Mas, na segunda etapa, a partida esquentou. O famoso "pegou no tranco". A Holanda abriu o placar e foi para cima, deixando espaços para os contra-ataques japoneses. E foi assim que saiu o empate: jogada rápida e uma bela finalização de fora da área.
Se o primeiro gol nasceu de um cruzamento para um cabeceio certeiro, o segundo também teve origem pelo alto, mas acabou sobrando no rebote para uma bonita batida de fora da área.

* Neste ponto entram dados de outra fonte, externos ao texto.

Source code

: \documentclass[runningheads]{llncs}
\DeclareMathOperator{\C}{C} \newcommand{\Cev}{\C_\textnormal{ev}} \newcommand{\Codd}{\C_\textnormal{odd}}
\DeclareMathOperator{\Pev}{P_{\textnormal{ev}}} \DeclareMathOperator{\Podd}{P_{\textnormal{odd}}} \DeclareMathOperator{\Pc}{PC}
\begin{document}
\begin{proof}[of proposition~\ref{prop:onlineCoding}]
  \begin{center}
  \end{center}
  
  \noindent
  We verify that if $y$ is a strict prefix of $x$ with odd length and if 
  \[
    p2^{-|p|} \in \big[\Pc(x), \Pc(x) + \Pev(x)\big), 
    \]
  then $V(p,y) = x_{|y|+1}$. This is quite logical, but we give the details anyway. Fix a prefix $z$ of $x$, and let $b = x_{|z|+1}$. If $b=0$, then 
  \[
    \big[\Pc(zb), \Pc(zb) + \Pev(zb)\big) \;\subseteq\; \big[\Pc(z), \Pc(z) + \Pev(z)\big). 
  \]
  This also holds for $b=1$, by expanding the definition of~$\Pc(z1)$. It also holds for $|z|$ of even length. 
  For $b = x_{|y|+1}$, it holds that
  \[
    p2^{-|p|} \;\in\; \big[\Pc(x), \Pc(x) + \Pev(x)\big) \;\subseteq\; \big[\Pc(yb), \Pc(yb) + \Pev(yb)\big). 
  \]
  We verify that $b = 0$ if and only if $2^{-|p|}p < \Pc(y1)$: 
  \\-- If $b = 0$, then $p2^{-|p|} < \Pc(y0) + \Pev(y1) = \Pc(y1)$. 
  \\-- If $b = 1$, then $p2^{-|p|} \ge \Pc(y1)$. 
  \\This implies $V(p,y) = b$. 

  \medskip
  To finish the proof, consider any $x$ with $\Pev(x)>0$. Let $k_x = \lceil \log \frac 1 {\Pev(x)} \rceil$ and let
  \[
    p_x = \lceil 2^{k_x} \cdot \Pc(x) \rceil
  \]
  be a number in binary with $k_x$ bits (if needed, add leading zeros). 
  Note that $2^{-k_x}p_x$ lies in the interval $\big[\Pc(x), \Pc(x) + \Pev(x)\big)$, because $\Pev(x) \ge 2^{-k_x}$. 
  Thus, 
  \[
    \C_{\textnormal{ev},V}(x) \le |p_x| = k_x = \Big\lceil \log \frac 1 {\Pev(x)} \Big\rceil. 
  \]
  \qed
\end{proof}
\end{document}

Com 2 a 1 no placar, a Holanda se resguardou e permitiu que o Japão crescesse no jogo. Os dois treinadores mexeram em suas equipes, buscando renovar o fôlego dos times, e os dez minutos finais foram de pressão asiática em busca do empate, enquanto os europeus tentavam administrar a vantagem.
Veio então o castigo dos deuses do futebol. Em uma jogada digna de boliche, com a bola batendo em "pinos" — zagueiros e atacantes —, o Japão colocou justiça no placar: 2 a 2.
As duas seleções ainda se lançaram ao ataque em busca do gol da vitória, mas ele não apareceu, nem mesmo após sete minutos de acréscimos. Um empate justo para um jogo que demorou a engrenar, mas terminou com emoção de sobra.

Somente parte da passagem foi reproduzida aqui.